Venice, 16th July 2008
The jury members have been chosen for the International Jury of the Orizzonti section in the 65th Venice Film Festival (27 August - 6 September 2008), directed by Marco Müller and organised by La Biennale di Venezia, chaired by Paolo Baratta.
The President of the International Jury for Orizzonti, the section that has for the past four years focused on the latest trends of a cinema suspended between fiction and documentary, will be Belgian film-maker and artist, Chantal Akerman, who has made some of the most challenging and hard-to-classify films of recent years, films falling midway between documentary, experimentation and video-art. Discovering and exploring new cinematic terrain on the border between reality and fiction, Chantal Akerman stands out for her acute analysis of human behavior through an investigative approach with regard to apparently insignificant facts, taking realism and abstraction to their extreme consequences.

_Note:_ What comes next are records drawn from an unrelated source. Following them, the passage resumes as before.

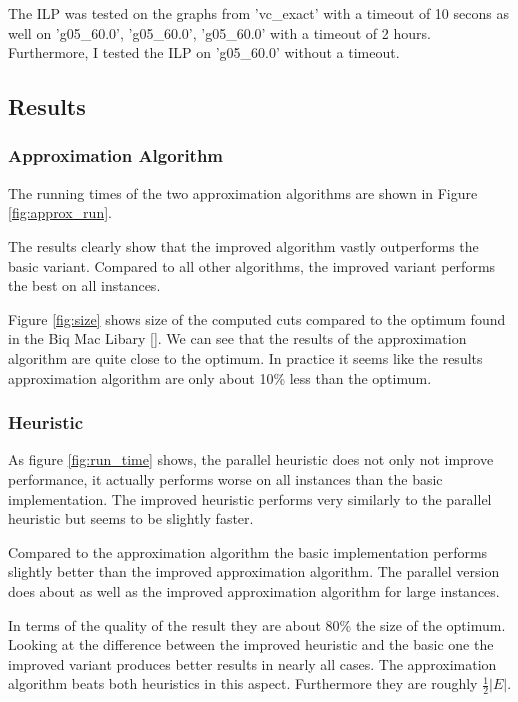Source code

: \documentclass[twocolumn]{article}
\begin{document}
The ILP was tested on the graphs from 'vc\_exact' with a timeout of 10 secons as well on
'g05\_60.0', 'g05\_60.0', 'g05\_60.0' with a timeout of 2 hours.
Furthermore, I tested the ILP on 'g05\_60.0' without a timeout.


\subsection{Results}%
\label{sub:Results}

\subsubsection{Approximation Algorithm}
The running times of the two approximation algorithms are shown in Figure \ref{fig:approx_run}.

The results clearly show that the improved algorithm vastly outperforms the basic variant.
Compared to all other algorithms, the improved variant performs the best on all instances.

Figure \ref{fig:size} shows size of the computed cuts compared to the optimum found in the Biq Mac Libary [\cite{biq_mac}].
We can see that the results of the approximation algorithm are quite close to the optimum.
In practice it seems like the results approximation algorithm are only about 10\% less than the optimum.

\subsubsection{Heuristic}
As figure \ref{fig:run_time} shows, the parallel heuristic does not only not improve performance,
it actually performs worse on all instances than the basic implementation.
The improved heuristic performs very similarly to the parallel heuristic but seems to be slightly
faster.

Compared to the approximation algorithm the basic implementation performs slightly better
than the improved approximation algorithm.
The parallel version does about as well as the improved approximation algorithm for large
instances.

In terms of the quality of the result they are about 80\% the size of the optimum.
Looking at the difference between the improved heuristic and the basic one
the improved variant produces better results in nearly all cases.
The approximation algorithm beats both heuristics in this aspect.
Furthermore they are roughly $\frac{1}{2}|E|$.
\end{document}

The other members of the jury are: French film critic Nicole Brenez, one of the most authoritative in the international scene; Italian actress and documentarist Barbara Cupisti, winner this year of the David di Donatello for best documentary with Madri (presented in 2007 at the Festival in the Orizzonti section); Spanish director, Jose Luis Guerin, always interested in the experimental documentary aspects of cinema, as shown in his In the City of Sylvia (En la ciudad de Sylvia), presented last year in competition; and the young Estonian director, Veiko Õunpuu, last year’s winner of the Orizzonti prize in Venice with his debut feature film, Autumn Ball (Sügisball).

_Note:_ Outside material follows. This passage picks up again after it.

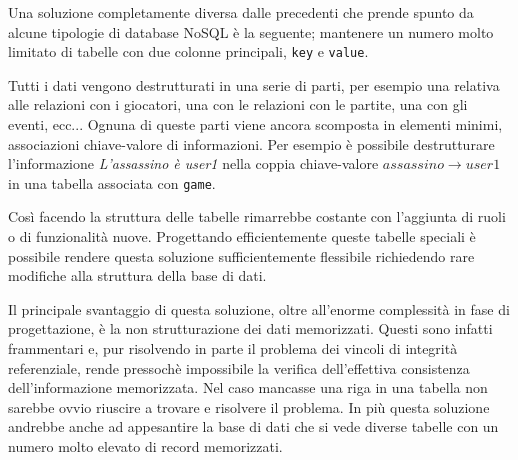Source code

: Una soluzione completamente diversa dalle precedenti che prende spunto da alcune tipologie di database NoSQL è la seguente; mantenere un numero molto limitato di tabelle con due colonne principali, \texttt{key} e \texttt{value}.

Tutti i dati vengono destrutturati in una serie di parti, per esempio una relativa alle relazioni con i giocatori, una con le relazioni con le partite, una con gli eventi, ecc... Ognuna di queste parti viene ancora scomposta in elementi minimi, associazioni chiave-valore di informazioni. Per esempio è possibile destrutturare l'informazione \emph{L'assassino è user1} nella coppia chiave-valore $assassino \rightarrow user1$ in una tabella associata con \texttt{game}.

Così facendo la struttura delle tabelle rimarrebbe costante con l'aggiunta di ruoli o di funzionalità nuove. Progettando efficientemente queste tabelle speciali è possibile rendere questa soluzione sufficientemente flessibile richiedendo rare modifiche alla struttura della base di dati.

Il principale svantaggio di questa soluzione, oltre all'enorme complessità in fase di progettazione, è la non strutturazione dei dati memorizzati. Questi sono infatti frammentari e, pur risolvendo in parte il problema dei vincoli di integrità referenziale, rende pressochè impossibile la verifica dell'effettiva consistenza dell'informazione memorizzata. Nel caso mancasse una riga in una tabella non sarebbe ovvio riuscire a trovare e risolvere il problema. In più questa soluzione andrebbe anche ad appesantire la base di dati che si vede diverse tabelle con un numero molto elevato di record memorizzati.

The Jury will assign the Orizzonti Prize and the Orizzonti Doc Prize from among the feature films selected for the Orizzonti section. The winning films to date in this section have been: The grand Sons (Les Petits Fils) by Ilan Duran Cohen (Orizzonti Prize 2004), Vento di Terra by Vincenzo Marra (Special Mention Orizzonti 2004), East Of Paradise by Lech Kowalski (Orizzonti Prize 2005), First on the Moon (Pervye na lune) by Aleksey Fedortchenko (Orizzonti Doc Prize 2005), Courthouse on Horseback (Mabei shang de fating) by Liu Jie (Orizzonti Prize 2006), When the Levees Broke: A Requiem in Four Acts by Spike Lee (Orizzonti Doc Prize 2006), Autumn Ball (Sügisball) by Veiko Õunpuu (Orizzonti Prize 2007), Useless (Wuyong) by Jia Zhang-ke (Orizzonti Doc Prize 2007), Death in the Land of Encantos (Kagadanan sa banwaan ning mga engkanto) by Lav Diaz (Special Mention Orizzonti 2007).
Biographical notes
Chantal Akerman – President of the Jury – (Brussels, Belgium, 1950), director and artist, has gained a reputation for an investigative eye, able to draw out the drama of existence from an acute and prolonged observation of reality. Known for her experimental style (absence of action, suspension of movement, temporal abstractions) and for her disenchanted sense of humour, she explores complex themes such as identity, sexuality, memory and politics. After attending the Jewish school, she entered the INSAS (Institut National Supérieur des Arts du Spectacle) in Brussels. Jean-Luc Godard’s Pierrot le fou (1965) was to prove a great influence on the 15-year-old Akerman, as would the films of Robert Bresson, Friedrich Wilhelm Murnau and Yasujirō Ozu, with regard to the fixed viewpoints, dilated time, sparse dialogue, empty spaces, and symmetry of composition in the image. Her first short film, Saute ma ville (1968), is a burlesque tragedy in Chaplinesque mood, in which the protagonist (Akerman herself) sets off a chain reaction after her oven explodes, causing the entire city to blow up.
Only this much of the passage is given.